To avoid these compromises, we have designed the resistor values used for the stepped control to provide equal dB volume intervals (1.5dB) with 5K series resistors, which result in a reasonable 10K input impedance at minimum volume setting. Of course, any kind of volume profile can be implemented with discrete shunt resistors, however this one has proven to be useful for me for the 2 years I've lived with such a control (implemented in my case with a much bulkier (and slightly inferior sounding) array of Holco resistors). To be fair, there is a compromise inherent in these controls, too; that is price. Using Seiden 32NEG switches specially imported by us for this purpose, these are not inexpensive, but are reliable, sound excellent, and have a wonderful "feel". In my experience, no audio potentiometer provides the sound quality that these stepped attenuators do.

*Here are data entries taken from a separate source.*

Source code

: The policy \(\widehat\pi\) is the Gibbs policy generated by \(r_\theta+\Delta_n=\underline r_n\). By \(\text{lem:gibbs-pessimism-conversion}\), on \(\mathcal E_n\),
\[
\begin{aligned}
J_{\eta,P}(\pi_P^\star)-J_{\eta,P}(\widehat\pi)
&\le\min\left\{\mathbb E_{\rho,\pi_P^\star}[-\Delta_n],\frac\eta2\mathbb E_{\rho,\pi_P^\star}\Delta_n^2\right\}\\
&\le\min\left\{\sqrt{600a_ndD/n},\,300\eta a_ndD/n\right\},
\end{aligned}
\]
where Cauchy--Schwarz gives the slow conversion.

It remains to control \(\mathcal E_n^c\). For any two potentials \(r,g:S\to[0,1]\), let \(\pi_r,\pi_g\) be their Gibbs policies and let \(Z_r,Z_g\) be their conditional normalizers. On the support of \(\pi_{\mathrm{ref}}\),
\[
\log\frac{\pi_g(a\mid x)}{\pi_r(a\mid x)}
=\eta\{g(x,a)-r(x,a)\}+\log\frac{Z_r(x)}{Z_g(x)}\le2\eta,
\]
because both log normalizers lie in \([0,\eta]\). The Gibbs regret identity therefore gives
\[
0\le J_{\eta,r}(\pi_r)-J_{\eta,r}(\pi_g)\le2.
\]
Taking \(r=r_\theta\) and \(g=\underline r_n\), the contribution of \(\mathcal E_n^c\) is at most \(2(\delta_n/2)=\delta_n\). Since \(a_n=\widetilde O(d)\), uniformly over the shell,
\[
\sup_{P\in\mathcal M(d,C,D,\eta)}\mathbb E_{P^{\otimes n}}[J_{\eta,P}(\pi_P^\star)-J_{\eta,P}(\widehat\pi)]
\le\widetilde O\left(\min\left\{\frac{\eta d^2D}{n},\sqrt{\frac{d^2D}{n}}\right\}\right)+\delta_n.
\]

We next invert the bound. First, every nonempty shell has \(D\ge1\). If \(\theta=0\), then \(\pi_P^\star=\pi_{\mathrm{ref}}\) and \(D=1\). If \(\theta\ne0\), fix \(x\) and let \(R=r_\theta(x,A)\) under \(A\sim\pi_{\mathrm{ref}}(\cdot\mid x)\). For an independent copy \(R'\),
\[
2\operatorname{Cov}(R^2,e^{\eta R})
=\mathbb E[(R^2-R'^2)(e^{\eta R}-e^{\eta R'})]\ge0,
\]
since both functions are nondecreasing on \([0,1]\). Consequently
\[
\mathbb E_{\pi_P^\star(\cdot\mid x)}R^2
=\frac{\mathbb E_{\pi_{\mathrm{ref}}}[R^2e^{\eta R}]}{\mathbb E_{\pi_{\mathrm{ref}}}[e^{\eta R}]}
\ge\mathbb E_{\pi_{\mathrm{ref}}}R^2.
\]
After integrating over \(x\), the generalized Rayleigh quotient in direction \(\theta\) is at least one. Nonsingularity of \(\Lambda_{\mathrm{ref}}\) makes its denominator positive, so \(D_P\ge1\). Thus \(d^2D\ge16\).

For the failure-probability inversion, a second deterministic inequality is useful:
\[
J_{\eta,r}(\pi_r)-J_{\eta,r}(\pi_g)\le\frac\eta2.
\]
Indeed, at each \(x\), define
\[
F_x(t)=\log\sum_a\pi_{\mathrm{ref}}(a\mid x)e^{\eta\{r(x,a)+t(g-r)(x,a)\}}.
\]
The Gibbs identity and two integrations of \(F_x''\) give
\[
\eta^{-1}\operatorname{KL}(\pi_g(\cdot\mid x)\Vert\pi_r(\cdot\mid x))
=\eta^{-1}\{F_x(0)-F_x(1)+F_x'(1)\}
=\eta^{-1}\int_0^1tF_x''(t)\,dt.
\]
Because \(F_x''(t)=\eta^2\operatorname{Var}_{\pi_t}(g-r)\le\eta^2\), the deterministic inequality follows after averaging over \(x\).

Note that you can also utilize these attenuators in single ended circuits with a single 10K series resistor per channel without any other changes.
We auditioned several candidate resistors for these attenuators and selected Vishay parts for their sonic properties. Surface mount resistors have the advantage of making a compact 23 step attenuator possible. The finished attenuator is little bigger than the Seiden switch that it is based on. The SM attenuator is not a kit; it is supplied with all of the SM resistors already soldered in place. Each attenuator is also supplied with 4 (2 for each channel) 4K99 Mills MRA-5 resistors for the series resistors, unless you have purchased the Combo Input Stage Kit, which already comes equipped with the appropriate series resistors..
We are also offering a kit of parts including the Seiden switch and PC boards that will accommodate standard through-hole leaded resistors (like Holco H4, Caddock MK-132, naked Vishay or Kiwame 1w resistors; Rikenohm or Allen Bradley 2w resistors are too large) so that you can use your favorite resistors and concoct your own shunt attenuation profile. Obviously these are considerably larger than the SM resistor-based attenuators.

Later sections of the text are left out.